This is the artifact for the MLSys'25 paper "Morphling: Exploiting Job Reconfigurability for Deep Learning Cluster Scheduling".
You will be able to verify the functionality of the Morphling and reproduce the main results in the paper by following the instructions provided below in order.
Besides, we provide the code organization of Morphling at the end of this document. You can check the functionality of Morphling by reviewing the codes.
For AE Reviewers,
Morphling can be deployed in real GPU clusters. In our paper, we validated Morphling’s advantages using a GPU cluster equipped with 64 NVIDIA A800 GPUs. However, reproducing Table 4 in Section 7.3 requires access to the internal 64-GPU cluster in our organization, and completing the entire experiments are both costly and time-consuming (the sum of
Makespan (h)
values in Table 4 indicates that it would take at least 9 days to complete).To facilitate the rapid verification of Morphling’s core functionalities, we collect the throughput values of the models under different resource amounts and execution plans in advance. We use these values to reproduce the performance model validations and micro-benchmarks in the paper. And we also provide a cluster simulator that emulates Morphling’s scheduling in the 64-GPU cluster.

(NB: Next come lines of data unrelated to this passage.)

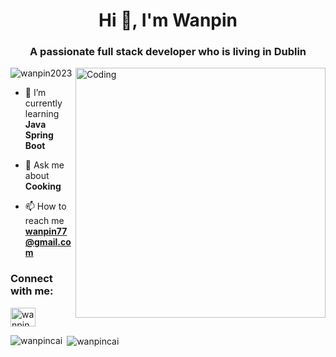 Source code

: <h1 align="center">Hi 👋, I'm Wanpin</h1>
<h3 align="center">A passionate  full stack developer who is living in Dublin</h3>
<img align="right" alt="Coding" width="400" src="https://cdnb.artstation.com/p/assets/images/images/028/991/999/original/anna-havrylyukh-.gif?1596125112">

<p align="left"> <img src="https://komarev.com/ghpvc/?username=wanpin2023&label=Profile%20views&color=0e75b6&style=flat" alt="wanpin2023" /> </p>

- 🌱 I’m currently learning **Java Spring Boot**

- 💬 Ask me about **Cooking**

- 📫 How to reach me **wanpin77@gmail.com**

<h3 align="left">Connect with me:</h3>
<p align="left">
<a href="https://linkedin.com/in/wanpincai" target="blank"><img align="center" src="https://raw.githubusercontent.com/rahuldkjain/github-profile-readme-generator/master/src/images/icons/Social/linked-in-alt.svg" alt="wanpincai" height="30" width="40" /></a>
</p>


<p><img align="left" src="https://github-readme-stats.vercel.app/api/top-langs?username=wanpincai&show_icons=true&locale=en&layout=compact" alt="wanpincai" /></p>

<p>&nbsp;<img align="center" src="https://github-readme-stats.vercel.app/api?username=wanpincai&show_icons=true&locale=en" alt="wanpincai" /></p>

More details can be found in the
simulator/README.md
. It is important to highlight that in the simulator, the core components of the system, such as the performance model and scheduling algorithm in Morphling, function in the same way as they do in real GPU clusters.Additionally, we are pleased to offer code and its organization to help Morphling setup in a real GPU cluster. These details can be found under
sched/README.md
.
We have already setup the Docker containers and pushed to the public repository. The reviewers just need to pull the container:
docker pull zzxy180318/morphling-artifact:mlsys25ae
You can also setup the containers by yourself by using Dockerfile:
docker build -t morphling:mlsys25ae .
Finally, you can launch the docker image by:
docker run -tid --name morphling-artifact morphling:mlsys25ae
docker exec -it morphling-artifact /bin/bash
To verify that the environment has been successfully built and to check the basic functionality of the artifact, we provided a naive example that can be finished in less than 1 minute.
cd artifact/0_getting_started
# Submit 10 workloads, schedule them with Morphling and wait them for completion.
./morphling_exp simulator/workloads/naive.csv morphling 60 8 8 96 1600 400 100 0 'naive'
During the execution of the script, Morphling continuously prints the active jobs, GPU utilization, completed jobs, average job completion time and makespan at each simulator interval. You should be able to see logs like:
...
---------------- SIMULATOR TIME: xxxx ----------------
Active jobs:
llama30-8: [restarts x] [placement (x,x,x,x)]
GPU utilization: xx
Completed jobs:
{'xx-0': xxxx, 'xx-1': xxxx, ...}
Average JCT (s): xxxxx
Makespan (s): xxxx
...
The final values of Average JCT
and Makespan
is the average job completion time and the makespan of the trace, respectively.
If the above command is executed successfully without getting stuck for a long time, it means that we have built the environment correctly and can go to the next detailed instructions section.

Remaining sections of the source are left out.